LVIV, Russia — A Russian general was killed in the fighting around Kharkiv, Ukraine’s second-largest city, which Russian forces have been trying to seize since the invasion began, the Ukrainian military intelligence agency said.
It identified him as Maj. Gen. Vitaly Gerasimov, 45, and said he had fought with Russian forces in Syria and Chechnya and had taken part in the seizure of Crimea in 2014.
It was not possible to confirm the death independently. Russia has not commented.

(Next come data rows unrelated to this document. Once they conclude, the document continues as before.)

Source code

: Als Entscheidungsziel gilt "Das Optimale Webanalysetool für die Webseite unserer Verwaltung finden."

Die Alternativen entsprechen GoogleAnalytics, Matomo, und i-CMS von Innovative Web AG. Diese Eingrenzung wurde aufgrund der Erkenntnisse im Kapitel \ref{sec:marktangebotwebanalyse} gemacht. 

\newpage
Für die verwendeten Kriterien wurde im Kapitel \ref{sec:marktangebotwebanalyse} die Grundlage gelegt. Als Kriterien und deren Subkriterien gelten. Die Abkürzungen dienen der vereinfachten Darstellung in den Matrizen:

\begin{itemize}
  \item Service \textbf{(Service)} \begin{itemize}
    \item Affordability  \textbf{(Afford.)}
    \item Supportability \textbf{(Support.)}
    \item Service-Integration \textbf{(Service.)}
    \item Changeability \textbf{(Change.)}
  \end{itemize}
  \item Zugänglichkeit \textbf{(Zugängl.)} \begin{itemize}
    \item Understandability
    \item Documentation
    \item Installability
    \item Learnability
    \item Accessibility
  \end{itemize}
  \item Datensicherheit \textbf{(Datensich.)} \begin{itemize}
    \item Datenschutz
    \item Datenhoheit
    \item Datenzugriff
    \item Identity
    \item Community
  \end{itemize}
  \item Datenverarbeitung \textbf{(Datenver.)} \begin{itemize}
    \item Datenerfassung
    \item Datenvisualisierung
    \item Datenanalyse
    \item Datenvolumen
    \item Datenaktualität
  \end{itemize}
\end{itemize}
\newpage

Another Russian general was killed earlier in the fighting. A local officers’ organization in Russia confirmed the death in Ukraine of Maj. Gen. Andrei Sukhovetsky, the commanding general of the Russian 7th Airborne Division.
Sukhovetsky also took part in Russia’s military campaign in Syria.
CANBERRA, Australia — The Australian government says it is placing sanctions on Moscow’s “propagandists and purveyors of disinformation” who legitimatize Russia’s invasion of Ukraine.
Foreign Minister Marise Payne said in a statement on Tuesday her government was sanctioning 10 “people of strategic interest to Russia” for their role in encouraging hostility toward Ukraine.
“This includes driving and disseminating false narratives about the ‘de-Nazification’ of Ukraine, making erroneous allegations of genocide against ethnic Russians in eastern Ukraine, and promoting the recognition of the so-called Donetsk People’s Republic and Luhansk People’s Republic as independent,” Payne said, referring to separatist regions of Ukraine.
Russia’s invasion of Ukraine had been accompanied by a widespread disinformation campaign, both within Russia and internationally, she said.
“Tragically for Russia, President (Vladimir) Putin has shut down independent voices and locked everyday Russians into a world characterized by lies and disinformation,” Payne said.